Por Camila Marins.
Há 32 anos, no dia 17 de maio, em 1990, a Organização Mundial da Saúde (OMS) retirou a homossexualidade da Classificação Estatística Internacional de Doenças e Problemas Relacionados com a Saúde (CID). Desde então, a data é celebrada como dia de luta contra a LGBTQIAfobia. São mais de três décadas lutando contra a patologização de nossas orientações sexuais.
Apesar desta conquista ser importantíssima, sabemos que terapias de conversão e “cura gay” seguem sendo violentamente aplicadas no país. Com o desmonte do SUS e das redes de saúde mental dos estados e municípios, crescem iniciativas fundamentalistas de comunidades terapêuticas e, em muitos destes lugares, são registradas violações de Direitos Humanos, sobretudo contra a população LGTBTQIA+. A luta pela despatologização das identidades LGBTQIA+ está intrinsecamente conectada à luta por uma saúde pública universal, laica e de qualidade.
Pelo menos cinco pessoas LGBTQIA+ foram vítimas de homicídio no país a cada semana em 2021, segundo o Observatório de Mortes e Violências contra LGBTI+. Ao todo, foram 262 assassinatos, aumento de 21,9% em relação ao ano anterior, quando o total foi de 215.
Nos últimos anos, o mundo passou pela pandemia da Covid-19 que piorou, e muito, as condições sanitárias, econômicas e sociais da população.

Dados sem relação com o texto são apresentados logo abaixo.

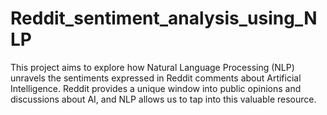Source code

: # Reddit_sentiment_analysis_using_NLP
This project aims to explore how Natural Language Processing (NLP) unravels the sentiments expressed in Reddit comments about Artificial Intelligence.   Reddit provides a unique window into public opinions and discussions about AI, and NLP allows us to tap into this valuable resource.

Muitas pessoas LGBTQIA+ reviveram processos de expulsão e violências dentro das casas de sua família nuclear, perderam o emprego e a renda, foram morar nas ruas, adoeceram e morreram. Qual a porcentagem da população LGBTQIA+ que se contaminou com Covid ou morreu? Não sabemos, porque não há vontade política em incluir os campos de orientação sexual e identidade de gênero nos boletins epidemiológicos e de óbito. E se não temos dados e estatísticas, não há política pública.
Para além da insuficiência de informações e de um perfil demográfico de nossa população LGBTQIA+, o Congresso Nacional não aprova leis pró-LGBTQIAs desde 1988, ou seja, desde a redemocratização do país. E não faltam iniciativas de projetos de lei, mas sobra LGBTQIAfobia das bancadas conservadoras e fundamentalistas. Um exemplo que foi utilizado como fake news para alimentar o antipetismo foi o chamado “kit gay”. Esse terror ideológico contra a população LGBTQIA+ é também moral.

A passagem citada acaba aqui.